Colonel Agustus "Gus" Brennan
Colonel Agustus "Gus" Brennan
"The War may never end, gentlemen, but profit is eternal."

Gus
Physical Appearance
Height: 5'10"
Weight: 190 lbs
Hair: Iron grey, worn swept back and well-groomed
Eyes: Steel blue, calculating
Distinguishing Feature: Left hand missing below the wrist, replaced with a custom mechanical prosthetic
Colonel Augustus Brennan cuts an imposing figure despite his moderate height. At 52 years old, he maintains the bearing of a military man even in fine civilian dress. His iron-grey hair and neatly trimmed beard frame a weathered face marked by years of command, war, and ruthless business dealings. His steel-blue eyes miss nothing, assessing everyone and everything with the practiced gaze of a man who built an empire by knowing when to act and when to wait.
He dresses impeccably in tailored suits befitting one of Memphis's wealthiest men, though he's practical enough to own quality field attire for inspecting his operations. His left arm ends at the wrist—a legacy of Shiloh—where a remarkable mechanical hand made by one of his contracted mad scientists now serves. The prosthetic is functional rather than decorative, articulated brass and steel that can grip, write, and even pull a trigger when necessary.
Despite his refined Memphis gentleman appearance, there's nothing soft about Gus Brennan. He carries a Navy Colt in a shoulder holster, and the way he wears it suggests he learned to shoot left-handed after losing his right hand and remains deadly proficient. The war left other scars too—a slight rasp in his voice from breathing too much battlefield smoke, and the cold calculation in his eyes of a man who's sent thousands to their deaths and learned to sleep soundly afterward.
Personality & Traits
General Overview
Colonel Brennan is a pragmatist wrapped in a Southern gentleman's manners. He speaks with the cultured drawl of Memphis aristocracy, treats business associates with unfailing courtesy, and can discuss cotton futures or military strategy with equal facility.
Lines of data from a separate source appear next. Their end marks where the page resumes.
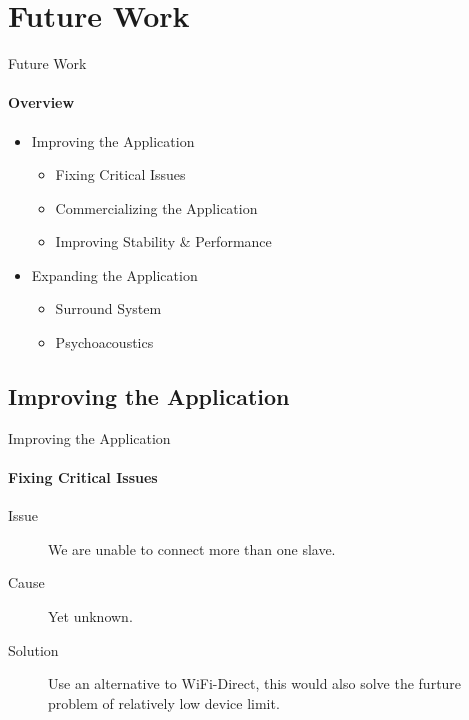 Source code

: \section{Future Work}
\author{Marc}
\begin{frame}{Future Work}
    \framesubtitle{Overview}
    \begin{itemize}
        \item{Improving the Application}
        \begin{itemize}
            \item Fixing Critical Issues
            \item Commercializing the Application
            \item Improving Stability \& Performance
        \end{itemize}
        \item{Expanding the Application}
        \begin{itemize}
            \item Surround System
            \item Psychoacoustics
        \end{itemize}
    \end{itemize}
\end{frame}

\subsection{Improving the Application}
\begin{frame}{Improving the Application}
    \framesubtitle{Fixing Critical Issues}
    \begin{description}
        \item [Issue] We are unable to connect more than one slave.
        \item [Cause] Yet unknown.
        \item [Solution] Use an alternative to WiFi-Direct, this would also solve the furture problem of relatively low device limit. %
    \end{description}
\end{frame}

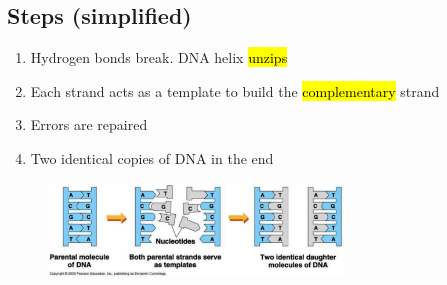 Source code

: \documentclass[a4paper,12pt]{article}
\begin{document}
\subsection{Steps (simplified)}
\begin{enumerate}
    \item{Hydrogen bonds break. DNA helix \hl{unzips}}
    \item{Each strand acts as a template to build the \hl{complementary} strand}
    \item{Errors are repaired}
    \item{Two identical copies of DNA in the end}
\end{enumerate}

\begin{figure}[H]
    \centering
    \includegraphics[width=0.7\textwidth]{replication}
\end{figure}
\end{document}
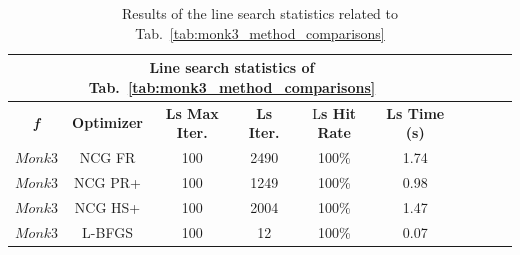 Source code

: \documentclass[11pt]{article}
\begin{document}
\begin{table}[H]
\small
    \centering
    \begin{tabular}{ |c|c|c|c|c|c|c|c|c|c|}
    \hline
     \multicolumn{6}{|c|}{\textbf{Line search statistics of Tab.~\ref{tab:monk3_method_comparisons}}} \\
      \hline
       \textbf{\textit{f}} & \textbf{Optimizer} & \textbf{Ls Max Iter.} &  \textbf{Ls Iter.} & L\textbf{s Hit Rate} & \textbf{Ls Time (s)}\\
     \hline
      $Monk3$ & NCG FR & 100 & 2490 & 100\%  & 1.74 \\
      \hline
      $Monk3$ & NCG PR+ & 100 & 1249 & 100\%  & 0.98 \\
      \hline
      $Monk3$ & NCG HS+ & 100 & 2004 & 100\%  & 1.47\\
      \hline
      $Monk3$ & L-BFGS & 100 & 12 & 100\%  & 0.07 \\
      \hline
    \end{tabular}
    \caption{Results of the line search statistics related to Tab.~\ref{tab:monk3_method_comparisons}}
    \label{tab:monk3_method_comparisons_ls}
\end{table}
\end{document}
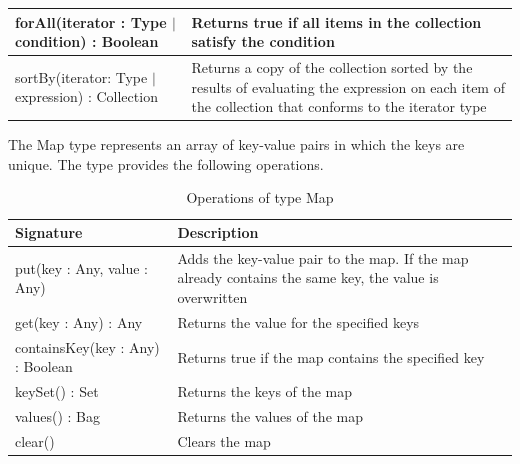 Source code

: \begin{longtabu} {|p{6.5cm}|X|}
			forAll(iterator : Type $|$ condition) : Boolean & Returns true if all items in the collection satisfy the condition \\\hline
			
			
			sortBy(iterator: Type $|$ expression) : Collection & Returns a copy of the collection sorted by the results of evaluating the expression on each item of the collection that conforms to the iterator type \\\hline

\end{longtabu}

The Map type represents an array of key-value pairs in which the keys are unique. The type provides the following operations.

\begin{longtabu} {|p{6.5cm}|X|}
			
			\caption{Operations of type Map}
			\label{tab:MapOperations}\\
			
			\hline
			
			\textbf{Signature} & \textbf{Description} \\\hline

			put(key : Any, value : Any) & Adds the key-value pair to the map. If the map already contains the same key, the value is overwritten\\\hline
				
			get(key : Any) : Any & Returns the value for the specified keys\\\hline
	
			containsKey(key : Any) : Boolean & Returns true if the map contains the specified key\\\hline
	
			keySet() : Set & Returns the keys of the map\\\hline
			
			values() : Bag & Returns the values of the map\\\hline
			
			clear() & Clears the map\\\hline
			
\end{longtabu}

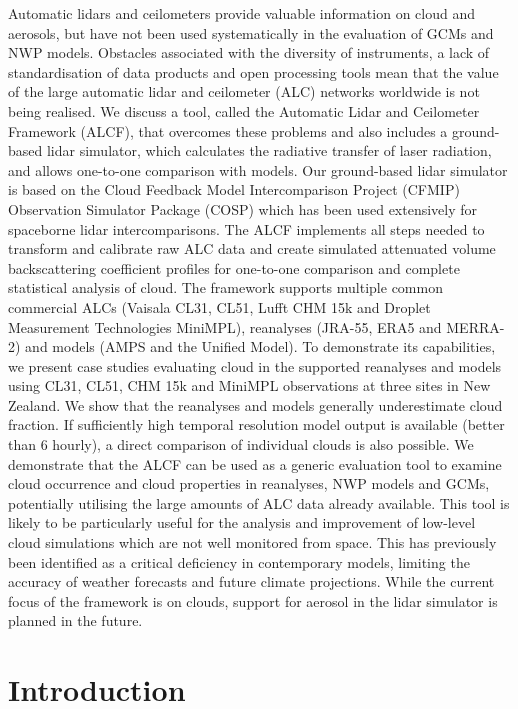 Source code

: Automatic lidars and ceilometers provide valuable information on cloud and aerosols, but have not been used systematically in the evaluation of GCMs and NWP models. Obstacles associated with the diversity of instruments, a lack of standardisation of data products and open processing tools mean that the value of the large automatic lidar and ceilometer (ALC) networks worldwide is not being realised. We discuss a tool, called the
Automatic Lidar and Ceilometer Framework (ALCF), that overcomes these problems and also includes a ground-based lidar simulator, which calculates the radiative transfer of laser radiation, and allows one-to-one comparison with models. Our ground-based lidar simulator is based on the Cloud Feedback Model Intercomparison
Project (CFMIP) Observation Simulator Package (COSP) which has been used extensively for spaceborne lidar intercomparisons. The ALCF
implements all steps needed to transform  and calibrate raw ALC data and create simulated
attenuated volume backscattering coefficient profiles for one-to-one comparison and complete statistical analysis of cloud. The framework supports multiple common
commercial ALCs (Vaisala CL31, CL51, Lufft CHM 15k and Droplet Measurement Technologies MiniMPL), reanalyses (JRA-55,
ERA5 and MERRA-2) and models (AMPS and the Unified Model). To demonstrate its
capabilities, we present case studies evaluating cloud in the
supported reanalyses and models using CL31, CL51, CHM 15k and MiniMPL
observations at three sites in New Zealand. We show that the reanalyses
and models generally underestimate cloud fraction.
If sufficiently high temporal resolution model output is available (better than 6 hourly), a direct comparison of
individual clouds is also possible. We demonstrate that the ALCF can be used as a generic
evaluation tool to examine cloud occurrence and cloud properties in reanalyses, NWP models and GCMs, potentially utilising the large amounts of ALC data already available. This tool  is likely to be  particularly useful for the analysis and improvement of low-level cloud simulations which are not well monitored from space. This has previously been identified as a critical deficiency in contemporary models, limiting the accuracy of weather forecasts and future climate projections.
While the current focus of the framework is on clouds, support for aerosol in the
lidar simulator is planned in the future.

\section{Introduction}

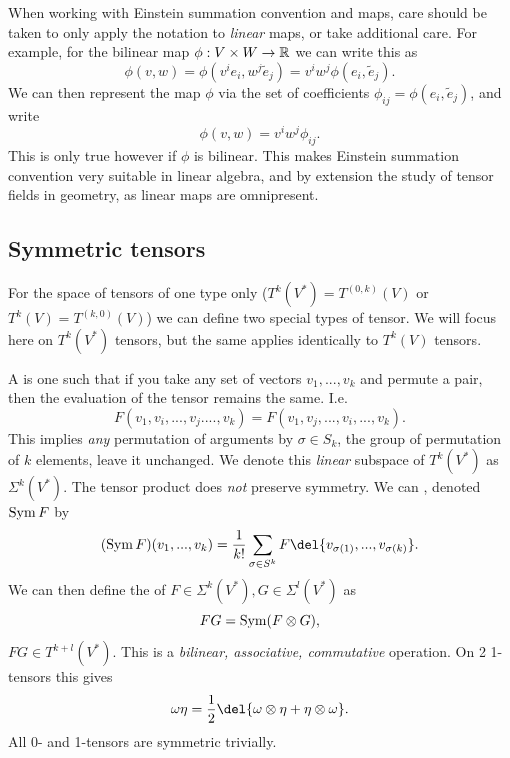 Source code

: When working with Einstein summation convention and maps, care should be taken to only apply the notation to \emph{linear} maps, or take additional care.
For example, for the bilinear map \(\phi: V\x W\to \R\) we can write this as
\[
	\phi(v, w) = \phi(v^i e_i, w^j \tilde{e}_j) = v^i w^j \phi(e_i, \tilde{e}_j).
\]
We can then represent the map \(\phi\) via the set of coefficients \(\phi_{ij} = \phi(e_i, \tilde{e}_j)\), and write
\[
	\phi(v, w) = v^i w^j \phi_{ij}.
\]
This is only true however if \(\phi\) is bilinear.
This makes Einstein summation convention very suitable in linear algebra, and by extension the study of tensor fields in geometry, as linear maps are omnipresent. 

\subsection{Symmetric tensors}
\label{sec:sym_alt}
For the space of tensors of one type only (\(T^k(V^*) = T^{(0,k)}(V)\) or \(T^k(V) = T^{(k, 0)}(V)\)) we can define two special types of tensor.
We will focus here on \(T^k(V^*)\) tensors, but the same applies identically to \(T^k(V)\) tensors.

A  is one such that if you take any set of vectors \(v_1, .
.., v_k\) and permute a pair, then the evaluation of the tensor remains the same.
I.e. \[F(v_1, v_i, .
	.., v_j ...., v_k) = F(v_1,v_j, ..., v_i, ..., v_k).\]
This implies \emph{any} permutation of arguments by \(\sigma \in S_k\), the group of permutation of \(k\) elements, leave it unchanged.
We denote this \emph{linear} subspace of \(T^k(V^*)\) as \(\Sigma^k(V^*)\).
The tensor product does \emph{not} preserve symmetry.
We can , denoted \(\sym F\) by \[(\sym F) (v_1, .
	.., v_k)  = \frac{1}{k!}\sum_{\sigma \in S^k}
	F\del{v_{\sigma(1)}, .
		.., v_{\sigma(k)}}.\]
We can then define the  of \(F\in \Sigma^k(V^*), G\in \Sigma^l(V^*)\) as \[ FG = \sym (F\otimes G) ,\] \(FG \in T^{k+l}(V^*)\).
This is a \emph{bilinear, associative, commutative} operation.
On 2 1-tensors this gives \[\omega\eta = \frac{1}{2}\del{\omega\otimes \eta + \eta\otimes \omega}.\]
All 0- and 1-tensors are symmetric trivially.

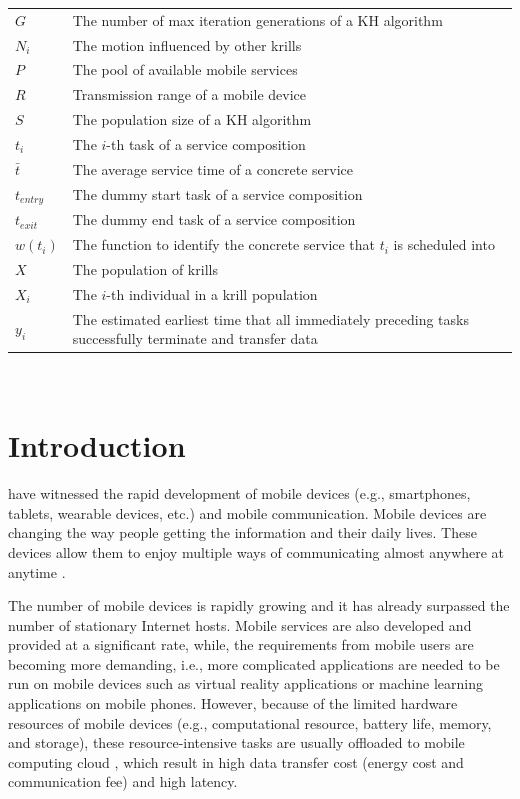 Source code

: \documentclass[journal]{IEEEtran}
\begin{document}
\begin{tabular}{@{} l p{7.36cm} }
$G$           &   The number of max iteration generations of a KH algorithm \\
$N_i$         &   The motion influenced by other krills \\
$P$           &   The pool of available mobile services \\
$R$           &   Transmission range of a mobile device \\
$S$           &   The population size of a KH algorithm \\
$t_i$         &   The $i$-th task of a service composition \\
$\bar{t}$     &   The average service time of a concrete service \\
$t_{entry}$   &   The dummy start task of a service composition \\
$t_{exit}$    &   The dummy end task of a service composition \\
$w(t_i)$      &   The function to identify the concrete service that $t_i$ is scheduled into \\
$X$           &   The population of krills \\
$X_i$         &   The $i$-th individual in a krill population \\
$y_i$         &   The estimated earliest time that all immediately preceding tasks successfully terminate and transfer data \\
\end{tabular}
~\\

\IEEEpeerreviewmaketitle

\section{Introduction}

 have witnessed the rapid development of mobile devices (e.g., smartphones, tablets, wearable devices, etc.) and mobile communication.
Mobile devices are changing the way people getting the information and their daily lives.
These devices allow them to enjoy multiple ways of communicating almost anywhere at anytime \cite{satyanarayanan2010mobile}.

The number of mobile devices is rapidly growing and it has already surpassed the number of stationary Internet hosts.
Mobile services are also developed and provided at a significant rate, while, the requirements from mobile users are becoming more demanding, i.e., more complicated applications are needed to be run on mobile devices such as virtual reality applications \cite{bastug2017toward} or machine learning applications \cite{abadi2016TensorFlow} on mobile phones. However, because of the limited hardware resources of mobile devices (e.g., computational resource, battery life, memory, and storage), these resource-intensive tasks are usually offloaded to mobile computing cloud \cite{dinh2013survey}, which result in high data transfer cost (energy cost and communication fee) and high latency.
\end{document}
He's the kind of man who'll offer you fine bourbon in crystal glasses while explaining exactly why your services are no longer required, or why your business would be better in his hands.
He didn't survive the war and build one of the Confederacy's largest fortunes by being sentimental. Gus makes decisions based on practical considerations, not emotional ones. He's loyal to those who prove their worth, but that loyalty is transactional—you perform, you're rewarded; you fail, you're replaced. He doesn't ask his Troubleshooters to be heroes or saints. He asks them to be effective, discreet, and available when called.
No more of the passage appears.